Two independent coders both coded all derived studies. We agreed completely on the studies that did not meet the inclusion criteria and had to be excluded. Of the 31 included studies, the agreement across study characteristics and moderators ranged from .67 to 1.00, resulting in a mean κ of .93 (M = 98%). The experiment fidelity scale that we calculated consisted of a sum of four items: whether the researchers checked (by means of self-reports or audiotaped reading sessions) (a) the use of trained interactive reading techniques in the experimental group, (b) the quality of reading sessions within the control group, and (c) the frequency of book reading in the experimental and (d) in the control group. Because not all studies reported this information clearly, this scale was more difficult to code reliably but the level of agreement was still satisfactory (M = 85%; κ = .71, range = .59 – .86).

All discrepancies between coders were discussed and corrected.
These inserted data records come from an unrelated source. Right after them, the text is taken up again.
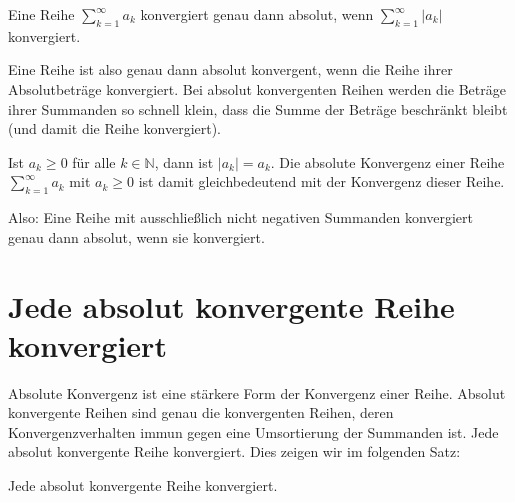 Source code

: \documentclass[fontsize=9pt,
               parskip=half-,
               DIV=14,
               listof=chapterentry,
               tocflat]{scrbook}
\begin{document}
\begin{definition*}
Eine Reihe $\sum _{k=1}^{\infty }a_{k}$ konvergiert genau dann absolut, wenn $\sum _{k=1}^{\infty }|a_{k}|$ konvergiert.

\end{definition*}

Eine Reihe ist also genau dann absolut konvergent, wenn die Reihe ihrer Absolutbeträge konvergiert. Bei absolut konvergenten Reihen werden die Beträge ihrer Summanden so schnell klein, dass die Summe der Beträge beschränkt bleibt (und damit die Reihe konvergiert).

\begin{hint*}
Ist $a_{k}\geq 0$ für alle $k\in \mathbb {N} $, dann ist $|a_{k}|=a_{k}$. Die absolute Konvergenz einer Reihe $\sum _{k=1}^{\infty }a_{k}$ mit $a_{k}\geq 0$ ist damit gleichbedeutend mit der Konvergenz dieser Reihe.

Also: Eine Reihe mit ausschließlich nicht negativen Summanden konvergiert genau dann absolut, wenn sie konvergiert.

\end{hint*}

\section{Jede absolut konvergente Reihe konvergiert}

Absolute Konvergenz ist eine stärkere Form der Konvergenz einer Reihe. Absolut konvergente Reihen sind genau die konvergenten Reihen, deren Konvergenzverhalten immun gegen eine Umsortierung der Summanden ist. Jede absolut konvergente Reihe konvergiert. Dies zeigen wir im folgenden Satz:

\begin{theorem*}
Jede absolut konvergente Reihe konvergiert.

\end{theorem*}
\end{document}
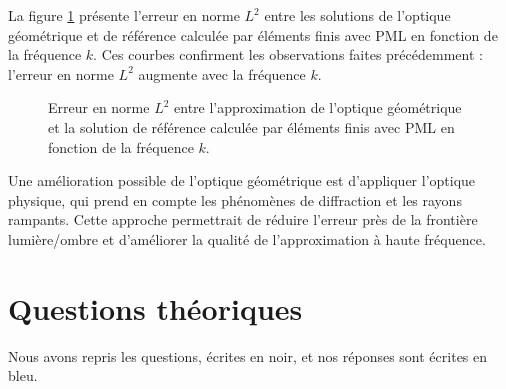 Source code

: \documentclass{article}
\begin{document}
La figure \ref{fig:erreur_L2} présente l'erreur en norme $L^2$ entre les solutions de l'optique géométrique et de référence calculée par éléments finis avec PML en fonction de la fréquence $k$. Ces courbes confirment les observations faites précédemment : l'erreur en norme $L^2$ augmente avec la fréquence $k$.

\begin{figure}[H]
    \centering
    
    \caption{Erreur en norme $L^2$ entre l'approximation de l'optique géométrique et la solution de référence calculée par éléments finis avec PML en fonction de la fréquence $k$.}
    \label{fig:erreur_L2}
\end{figure}

Une amélioration possible de l'optique géométrique est d'appliquer l'optique physique, qui prend en compte les phénomènes de diffraction et les rayons rampants. Cette approche permettrait de réduire l'erreur près de la frontière lumière/ombre et d'améliorer la qualité de l'approximation à haute fréquence.

\section{Questions théoriques}

Nous avons repris les questions, écrites en noir, et nos réponses sont écrites en bleu.
\end{document}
Authors were contacted when some uncertainties could not be clarified after carefully reading their article.

Statistical Analysis

We quantified the added value of interactive reading on young children’s language and literacy development by using the Comprehensive Meta-Analysis program (Version 2.2; Borenstein, Hedges, Higgins, & Rothstein, 2005). To give greater weight to studies with larger sample sizes, the standardized differences between the means were determined by using weights based on the inverse of the variance (Lipsey & Wilson, 2001). Per study, effect sizes were first computed for receptive and expressive vocabulary outcomes separately. We combined these aggregated vocabulary scores with syntax and story comprehension measures to estimate a composite effect size for oral language. For print knowledge, we calculated separate effect sizes for alphabetic knowledge (e.g., tests measuring concepts of print, letter names), phonological sensitivity (e.g., rhyme, alliteration, blending, elision), and orthographic awareness (e.g., name/word writing). A positive sign in the Cohen’s d column of Appendix 4.1 indicates a favorable outcome for the intervention program, with a d of .20 interpreted as a small, .50 as a moderate and .80 as a large effect size (Cohen, 1992). Put differently, a d of .50 indicates that the interactive reading has moved a child to the 69th percentile on average, compared to a child in the control group (Bus & Van IJzendoorn, 2004). The binominal effect size display, computed from the formula .50 ± (r / 2), indicates to what extent the prediction of children’s language and literacy outcomes is enhanced by the intervention.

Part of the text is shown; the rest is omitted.